Data extracted from a collection

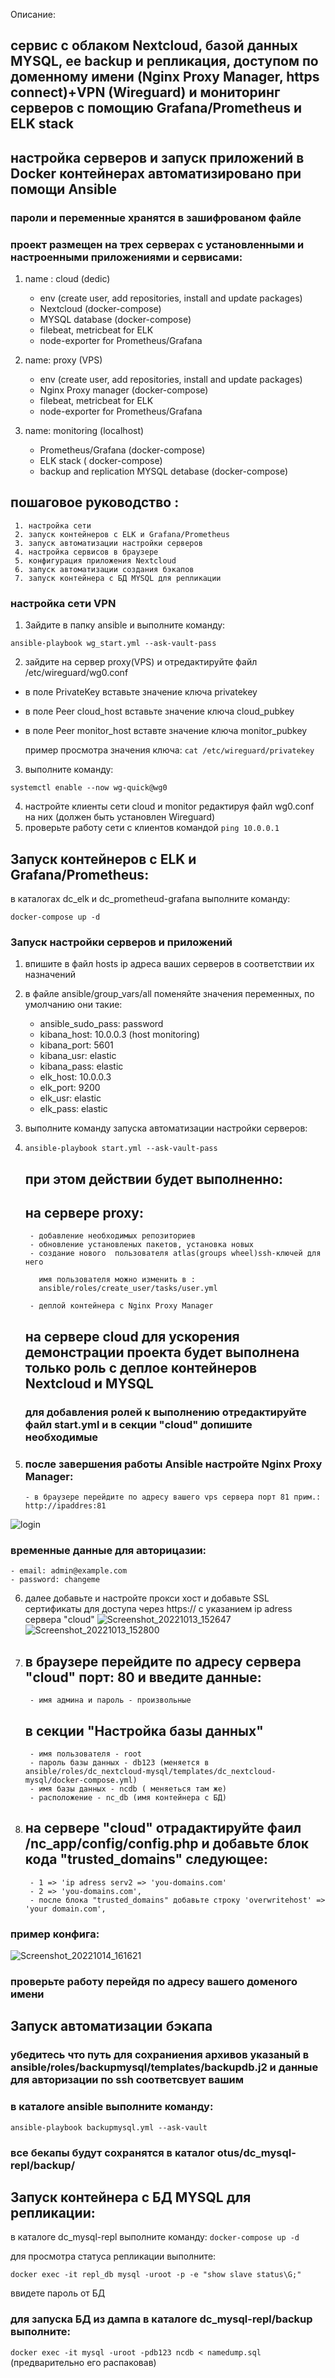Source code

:  Описание:
 
## сервис с облаком Nextcloud, базой данных MYSQL, ее backup и репликация, доступом по доменному имени (Nginx Proxy Manager, https connect)+VPN (Wireguard) и мониторинг серверов с помощию Grafana/Prometheus и ELK stack
## настройка серверов и запуск  приложений в Docker контейнерах автоматизировано при помощи Ansible
### пароли и переменные хранятся в зашифрованом файле
### проект размещен на трех серверах c установленными и настроенными приложениями и сервисами:

1. name : cloud  (dedic) 
     - env (create user, add repositories, install and update packages)
     - Nextcloud (docker-compose)
     - MYSQL database (docker-compose) 
     - filebeat, metricbeat for ELK
     - node-exporter for Prometheus/Grafana

2. name: proxy (VPS)
     - env (create user, add repositories, install and update packages)
     - Nginx Proxy manager (docker-compose)
     - filebeat, metricbeat for ELK
     - node-exporter for Prometheus/Grafana

3. name: monitoring (localhost)
     - Prometheus/Grafana (docker-compose)
     - ELK stack ( docker-compose)
     - backup and replication MYSQL detabase (docker-compose)

## пошаговое руководство :
     1. настройка сети
     2. запуск контейнеров с ELK и Grafana/Prometheus 
     3. запуск автоматизации настройки серверов
     4. настройка сервисов в браузере
     5. конфигурация приложения Nextcloud
     6. запуск автоматизации создания бэкапов
     7. запуск контейнера с БД MYSQL для репликации
     
### настройка сети VPN 
1. Зайдите в папку ansible и выполните команду:

```
ansible-playbook wg_start.yml --ask-vault-pass 

```
2. зайдите на сервер proxy(VPS) и отредактируйте файл /etc/wireguard/wg0.conf

  - в поле PrivateKey вставьте значение ключа privatekey
  - в поле Peer cloud_host вставьте значение ключа cloud_pubkey
  - в поле Peer monitor_host вставте значение ключа monitor_pubkey
   
    пример просмотра значения ключа: ``` cat /etc/wireguard/privatekey ```

3. выполните команду:

```
systemctl enable --now wg-quick@wg0

```
4. настройте клиенты сети cloud и monitor редактируя файл wg0.conf на них (должен быть установлен Wireguard)
5. проверьте работу сети c клиентов командой ``` ping 10.0.0.1 ```

## Запуск контейнеров с ELK и Grafana/Prometheus:
  в каталогах dc_elk и dc_prometheud-grafana выполните команду:
  
  ``` docker-compose up -d ```

### Запуск настройки серверов и приложений
1. впишите в файл hosts ip адреса ваших серверов в соответствии их назначений
2. в файле ansible/group_vars/all поменяйте значения переменных, по умолчанию они такие:
   - ansible_sudo_pass: password
   - kibana_host: 10.0.0.3 (host monitoring)
   - kibana_port: 5601
   - kibana_usr: elastic
   - kibana_pass: elastic
   - elk_host: 10.0.0.3
   - elk_port: 9200
   - elk_usr: elastic
   - elk_pass: elastic

3. выполните команду запуска автоматизации настройки серверов:

4. ``` ansible-playbook start.yml --ask-vault-pass ```
   ## при этом действии будет выполненно:
   ## на сервере proxy:
        - добавление необходимых репозиториев
        - обновление установленых пакетов, установка новых
        - создание нового  пользователя atlas(groups wheel)ssh-ключей для него
          
          имя пользователя можно изменить в :
          ansible/roles/create_user/tasks/user.yml
          
        - деплой контейнера с Nginx Proxy Manager
   ## на сервере cloud для ускорения демонстрации проекта будет выполнена только роль с деплое контейнеров Nextcloud и MYSQL
   ### для добавления ролей к выполнению отредактируйте файл start.yml и в секции "cloud" допишите необходимые

5. ### после завершения работы Ansible настройте Nginx Proxy Manager:
       - в браузере перейдите по адресу вашего vps сервера порт 81 прим.: http://ipaddres:81
![login](https://user-images.githubusercontent.com/59445051/195842873-929509d0-e56a-4d06-81ed-3ba7d4b93046.png)

### временные данные для авторицазии: 
    - email: admin@example.com
    - password: changeme
 6. далее добавьте и настройте прокси хост и добавьте SSL сертификаты для доступа через https:// с указанием ip adress сервера "cloud"
 ![Screenshot_20221013_152647](https://user-images.githubusercontent.com/59445051/195849656-0cd5541d-e1c5-4f80-8660-63e4a8f9c566.png)
![Screenshot_20221013_152800](https://user-images.githubusercontent.com/59445051/195850399-b599edcd-d962-46b2-a820-80f3c9fc0d69.png)

7. ## в браузере перейдите по адресу сервера "cloud" порт: 80 и введите данные:
        - имя админа и пароль - произвольные
   ## в секции "Настройка базы данных"
        - имя пользователя - root
        - пароль базы данных - db123 (меняется в ansible/roles/dc_nextcloud-mysql/templates/dc_nextcloud-mysql/docker-compose.yml)
        - имя базы данных - ncdb ( меняеться там же)
        - расположение - nc_db (имя контейнера с БД)

8. ## на сервере "cloud" отрадактируйте фаил /nc_app/config/config.php и добавьте блок кода "trusted_domains" следующее:
        - 1 => 'ip adress serv2 => 'you-domains.com'
        - 2 => 'you-domains.com',
        - после блока "trusted_domains" добавьте строку 'overwritehost' => 'your domain.com',
 ### пример конфига:
 
 ![Screenshot_20221014_161621](https://user-images.githubusercontent.com/59445051/195857635-619135b9-c190-41ab-8bfc-aed4ece3fc75.png)
 
### проверьте работу перейдя по адресу вашего доменого имени

## Запуск автоматизации бэкапа

### убедитесь что путь для сохраниения архивов указаный в ansible/roles/backupmysql/templates/backupdb.j2 и данные для авторизации по ssh соответсвует вашим 

### в каталоге ansible выполните команду:

``` ansible-playbook backupmysql.yml --ask-vault ```
    
### все бекапы будут сохранятся в каталог otus/dc_mysql-repl/backup/

## Запуск контейнера с БД MYSQL  для репликации:
   
   в каталоге dc_mysql-repl выполните команду: ``` docker-compose up -d ```
   
   для просмотра статуса репликации выполните:
   
   ``` docker exec -it repl_db mysql -uroot -p -e "show slave status\G;" ```
   
   ввидете пароль от БД
   
 ### для запуска БД из дампа в каталоге dc_mysql-repl/backup выполните:
 
 ``` docker exec -it mysql -uroot -pdb123 ncdb < namedump.sql ``` (предварительно его распаковав)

## The task
Among the entries above, the lines between the ones containing "- password: changeme" and "- пароль базы", inclusive, are to be transcribed exactly. No other line is to be given.

## Response for this exercise
    - password: changeme
 6. далее добавьте и настройте прокси хост и добавьте SSL сертификаты для доступа через https:// с указанием ip adress сервера "cloud"
 ![Screenshot_20221013_152647](https://user-images.githubusercontent.com/59445051/195849656-0cd5541d-e1c5-4f80-8660-63e4a8f9c566.png)
![Screenshot_20221013_152800](https://user-images.githubusercontent.com/59445051/195850399-b599edcd-d962-46b2-a820-80f3c9fc0d69.png)

7. ## в браузере перейдите по адресу сервера "cloud" порт: 80 и введите данные:
        - имя админа и пароль - произвольные
   ## в секции "Настройка базы данных"
        - имя пользователя - root
        - пароль базы данных - db123 (меняется в ansible/roles/dc_nextcloud-mysql/templates/dc_nextcloud-mysql/docker-compose.yml)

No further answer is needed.